Há mais de ano, Adauto Novaes programou, no debate que ora explodiu, a temática sobre o silêncio do intelectual. A perspectiva era ainda, no momento de primeira estabilidade petista, perguntar se, diante de uma possível mudança de estrutura da vida nacional, do papel do pensador no seu seio, estaríamos saindo, de vez, e do papel do acadêmico como ''sorriso da sociedade'', ou de seu demolidor ferrenho, na proto utopia de esquerdas ainda jejunas do poder?


Toda reflexão já apontaria a possível encontro tardio do papel das idéias, trazidas diretamente a um horizonte histórico e a sua possibilidade de mudança dentro dessa específica cultura brasileira.

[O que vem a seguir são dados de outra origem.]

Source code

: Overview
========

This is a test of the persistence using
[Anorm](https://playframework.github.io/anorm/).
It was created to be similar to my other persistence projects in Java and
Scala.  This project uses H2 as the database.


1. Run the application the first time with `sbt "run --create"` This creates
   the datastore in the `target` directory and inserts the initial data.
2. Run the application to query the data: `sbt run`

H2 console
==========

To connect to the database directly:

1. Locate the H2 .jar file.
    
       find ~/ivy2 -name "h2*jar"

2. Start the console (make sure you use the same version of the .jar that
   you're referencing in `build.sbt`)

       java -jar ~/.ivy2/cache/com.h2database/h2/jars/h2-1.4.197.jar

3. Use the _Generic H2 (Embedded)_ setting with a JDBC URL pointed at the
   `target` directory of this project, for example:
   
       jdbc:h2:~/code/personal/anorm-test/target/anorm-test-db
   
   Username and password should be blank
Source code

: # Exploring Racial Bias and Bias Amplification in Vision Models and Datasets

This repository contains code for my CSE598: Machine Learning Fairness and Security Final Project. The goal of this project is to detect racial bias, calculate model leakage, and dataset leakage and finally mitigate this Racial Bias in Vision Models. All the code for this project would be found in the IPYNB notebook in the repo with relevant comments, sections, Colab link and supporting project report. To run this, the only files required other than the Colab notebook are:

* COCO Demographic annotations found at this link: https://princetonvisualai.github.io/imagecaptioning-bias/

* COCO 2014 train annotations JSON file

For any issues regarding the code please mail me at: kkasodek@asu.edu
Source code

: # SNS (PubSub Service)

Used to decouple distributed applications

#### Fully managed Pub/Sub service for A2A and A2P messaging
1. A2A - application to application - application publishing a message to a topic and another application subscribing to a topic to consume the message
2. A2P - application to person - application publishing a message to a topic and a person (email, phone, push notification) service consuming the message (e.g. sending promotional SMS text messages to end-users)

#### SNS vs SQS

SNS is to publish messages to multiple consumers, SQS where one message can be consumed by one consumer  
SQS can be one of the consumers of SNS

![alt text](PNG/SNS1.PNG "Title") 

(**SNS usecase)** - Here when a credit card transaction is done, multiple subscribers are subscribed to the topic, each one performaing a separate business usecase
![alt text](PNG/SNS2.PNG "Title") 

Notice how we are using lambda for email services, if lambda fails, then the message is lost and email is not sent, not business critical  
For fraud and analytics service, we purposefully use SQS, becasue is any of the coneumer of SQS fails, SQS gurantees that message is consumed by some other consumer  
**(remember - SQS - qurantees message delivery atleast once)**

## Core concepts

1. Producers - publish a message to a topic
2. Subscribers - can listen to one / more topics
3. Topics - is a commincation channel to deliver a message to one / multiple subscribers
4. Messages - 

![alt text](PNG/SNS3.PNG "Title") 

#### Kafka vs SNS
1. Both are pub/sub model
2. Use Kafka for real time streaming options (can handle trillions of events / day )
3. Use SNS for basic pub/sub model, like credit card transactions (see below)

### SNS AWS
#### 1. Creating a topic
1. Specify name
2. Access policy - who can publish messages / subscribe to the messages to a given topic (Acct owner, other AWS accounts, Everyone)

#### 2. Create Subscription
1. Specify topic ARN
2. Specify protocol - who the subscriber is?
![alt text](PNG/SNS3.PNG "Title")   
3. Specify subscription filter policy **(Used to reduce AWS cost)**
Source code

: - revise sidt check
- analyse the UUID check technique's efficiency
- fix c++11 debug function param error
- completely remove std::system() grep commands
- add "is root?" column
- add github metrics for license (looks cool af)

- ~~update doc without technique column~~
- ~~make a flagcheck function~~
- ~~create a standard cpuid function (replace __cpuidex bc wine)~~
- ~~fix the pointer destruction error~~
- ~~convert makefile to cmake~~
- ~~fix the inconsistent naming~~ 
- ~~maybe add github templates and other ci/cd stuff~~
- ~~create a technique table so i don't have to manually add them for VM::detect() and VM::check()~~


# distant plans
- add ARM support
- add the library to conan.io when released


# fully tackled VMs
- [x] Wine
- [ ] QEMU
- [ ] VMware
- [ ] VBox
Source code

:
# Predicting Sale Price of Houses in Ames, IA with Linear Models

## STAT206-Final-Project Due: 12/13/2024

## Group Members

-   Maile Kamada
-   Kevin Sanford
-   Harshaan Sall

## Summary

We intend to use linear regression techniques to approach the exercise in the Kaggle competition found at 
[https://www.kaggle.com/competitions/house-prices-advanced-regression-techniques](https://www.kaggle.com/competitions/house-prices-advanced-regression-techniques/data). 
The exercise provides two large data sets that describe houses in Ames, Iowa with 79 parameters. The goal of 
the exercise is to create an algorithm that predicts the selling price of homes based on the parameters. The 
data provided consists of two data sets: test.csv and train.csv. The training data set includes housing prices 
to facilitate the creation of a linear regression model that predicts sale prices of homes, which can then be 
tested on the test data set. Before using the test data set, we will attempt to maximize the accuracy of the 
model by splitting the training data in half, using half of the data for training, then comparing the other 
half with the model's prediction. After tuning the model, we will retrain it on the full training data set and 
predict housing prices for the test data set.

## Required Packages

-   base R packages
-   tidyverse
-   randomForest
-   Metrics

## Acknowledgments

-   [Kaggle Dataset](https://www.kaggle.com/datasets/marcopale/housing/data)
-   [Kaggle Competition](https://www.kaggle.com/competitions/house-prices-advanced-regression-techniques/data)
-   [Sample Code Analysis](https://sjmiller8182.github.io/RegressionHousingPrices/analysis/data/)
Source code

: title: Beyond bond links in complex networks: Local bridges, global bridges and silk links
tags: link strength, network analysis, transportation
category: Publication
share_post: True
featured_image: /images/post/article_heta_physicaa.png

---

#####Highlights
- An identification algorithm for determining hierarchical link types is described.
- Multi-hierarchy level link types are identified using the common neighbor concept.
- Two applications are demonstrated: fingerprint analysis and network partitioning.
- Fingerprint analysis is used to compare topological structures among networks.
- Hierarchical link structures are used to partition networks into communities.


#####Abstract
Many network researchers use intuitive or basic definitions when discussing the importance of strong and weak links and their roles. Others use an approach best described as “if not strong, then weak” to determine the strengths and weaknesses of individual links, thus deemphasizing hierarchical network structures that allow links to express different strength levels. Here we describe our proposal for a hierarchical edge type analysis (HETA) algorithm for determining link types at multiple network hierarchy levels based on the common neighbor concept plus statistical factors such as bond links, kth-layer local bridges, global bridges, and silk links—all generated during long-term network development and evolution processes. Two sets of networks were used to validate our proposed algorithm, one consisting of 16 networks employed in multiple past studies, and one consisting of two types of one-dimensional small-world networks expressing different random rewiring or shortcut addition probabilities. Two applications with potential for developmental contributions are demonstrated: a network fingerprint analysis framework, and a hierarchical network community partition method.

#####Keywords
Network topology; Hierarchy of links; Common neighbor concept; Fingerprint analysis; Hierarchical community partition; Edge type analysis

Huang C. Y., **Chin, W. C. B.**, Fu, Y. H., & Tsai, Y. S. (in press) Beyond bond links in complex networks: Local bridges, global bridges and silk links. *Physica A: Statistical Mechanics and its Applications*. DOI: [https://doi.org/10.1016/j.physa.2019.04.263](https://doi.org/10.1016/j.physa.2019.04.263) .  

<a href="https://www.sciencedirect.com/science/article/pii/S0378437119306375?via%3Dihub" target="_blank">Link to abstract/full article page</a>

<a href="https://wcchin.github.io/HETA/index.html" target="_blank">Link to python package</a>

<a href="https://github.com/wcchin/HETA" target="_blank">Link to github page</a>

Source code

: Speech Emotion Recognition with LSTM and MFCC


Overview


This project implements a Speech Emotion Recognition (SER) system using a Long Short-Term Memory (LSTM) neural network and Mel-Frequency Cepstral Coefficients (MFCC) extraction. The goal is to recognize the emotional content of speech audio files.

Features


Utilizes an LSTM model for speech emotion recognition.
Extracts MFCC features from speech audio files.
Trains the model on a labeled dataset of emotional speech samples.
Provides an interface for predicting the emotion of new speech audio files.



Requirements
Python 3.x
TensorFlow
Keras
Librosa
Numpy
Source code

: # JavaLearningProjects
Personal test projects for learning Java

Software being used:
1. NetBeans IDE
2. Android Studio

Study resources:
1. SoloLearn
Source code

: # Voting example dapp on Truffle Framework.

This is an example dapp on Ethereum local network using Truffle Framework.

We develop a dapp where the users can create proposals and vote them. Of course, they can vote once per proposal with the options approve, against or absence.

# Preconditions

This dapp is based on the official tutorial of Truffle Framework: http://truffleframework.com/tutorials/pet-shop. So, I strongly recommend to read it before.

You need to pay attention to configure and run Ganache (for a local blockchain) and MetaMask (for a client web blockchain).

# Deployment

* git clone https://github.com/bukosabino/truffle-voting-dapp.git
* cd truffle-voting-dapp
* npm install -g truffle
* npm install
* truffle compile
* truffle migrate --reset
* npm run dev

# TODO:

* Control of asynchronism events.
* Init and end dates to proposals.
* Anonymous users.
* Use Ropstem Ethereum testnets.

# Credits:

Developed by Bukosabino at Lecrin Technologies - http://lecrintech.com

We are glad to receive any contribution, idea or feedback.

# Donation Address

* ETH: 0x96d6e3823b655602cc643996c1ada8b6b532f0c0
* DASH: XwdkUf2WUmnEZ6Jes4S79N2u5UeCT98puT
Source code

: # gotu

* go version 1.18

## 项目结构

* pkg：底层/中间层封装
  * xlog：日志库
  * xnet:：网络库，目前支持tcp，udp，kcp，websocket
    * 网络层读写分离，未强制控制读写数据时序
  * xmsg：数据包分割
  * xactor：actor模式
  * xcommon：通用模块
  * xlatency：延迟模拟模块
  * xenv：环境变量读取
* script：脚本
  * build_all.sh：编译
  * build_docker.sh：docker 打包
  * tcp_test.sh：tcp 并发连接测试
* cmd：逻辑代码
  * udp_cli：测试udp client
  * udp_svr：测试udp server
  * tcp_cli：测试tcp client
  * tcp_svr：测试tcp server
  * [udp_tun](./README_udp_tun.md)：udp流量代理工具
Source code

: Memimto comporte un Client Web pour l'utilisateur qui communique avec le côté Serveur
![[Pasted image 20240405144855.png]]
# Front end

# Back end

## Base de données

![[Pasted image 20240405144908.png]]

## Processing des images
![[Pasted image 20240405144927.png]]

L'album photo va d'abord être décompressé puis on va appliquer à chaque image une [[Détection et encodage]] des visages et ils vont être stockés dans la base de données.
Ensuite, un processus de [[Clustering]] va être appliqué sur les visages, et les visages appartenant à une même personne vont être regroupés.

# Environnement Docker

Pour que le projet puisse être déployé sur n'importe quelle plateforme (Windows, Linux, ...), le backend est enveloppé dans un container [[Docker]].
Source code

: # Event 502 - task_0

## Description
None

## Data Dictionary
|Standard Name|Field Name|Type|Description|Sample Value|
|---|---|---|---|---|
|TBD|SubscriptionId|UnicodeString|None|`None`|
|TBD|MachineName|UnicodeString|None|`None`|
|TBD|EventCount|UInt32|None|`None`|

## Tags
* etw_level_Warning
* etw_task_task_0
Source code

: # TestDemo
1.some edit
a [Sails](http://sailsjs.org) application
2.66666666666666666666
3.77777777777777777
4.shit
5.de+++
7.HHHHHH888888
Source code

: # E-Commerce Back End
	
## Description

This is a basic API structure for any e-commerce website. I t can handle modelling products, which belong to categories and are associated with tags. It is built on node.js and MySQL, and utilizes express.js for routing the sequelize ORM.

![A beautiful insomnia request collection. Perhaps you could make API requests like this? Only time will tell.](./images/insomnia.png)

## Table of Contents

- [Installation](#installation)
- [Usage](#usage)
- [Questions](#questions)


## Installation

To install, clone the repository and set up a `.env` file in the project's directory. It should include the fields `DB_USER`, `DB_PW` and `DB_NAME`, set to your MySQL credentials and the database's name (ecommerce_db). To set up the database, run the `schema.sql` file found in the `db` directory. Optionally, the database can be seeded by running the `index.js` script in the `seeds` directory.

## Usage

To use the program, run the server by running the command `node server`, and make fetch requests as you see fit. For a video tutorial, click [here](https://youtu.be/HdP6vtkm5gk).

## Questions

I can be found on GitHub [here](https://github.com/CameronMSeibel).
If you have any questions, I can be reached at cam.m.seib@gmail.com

Distinguimo-nos dos americanos, que vêem o conhecimento, no campo estrito da verdade e sua especialização universitária, numa discussão, remota, sempre à opinião pública. Este perfil mal despontou no Brasil, na meninice ainda da nossa ciência política, mas não obstante da aceitação que seja cobrada nos momentos de crise e da insuficiência jornalística, para entender os fatos que vão além da sua intriga, ou do seu teor de malícia ou conspiração da hora.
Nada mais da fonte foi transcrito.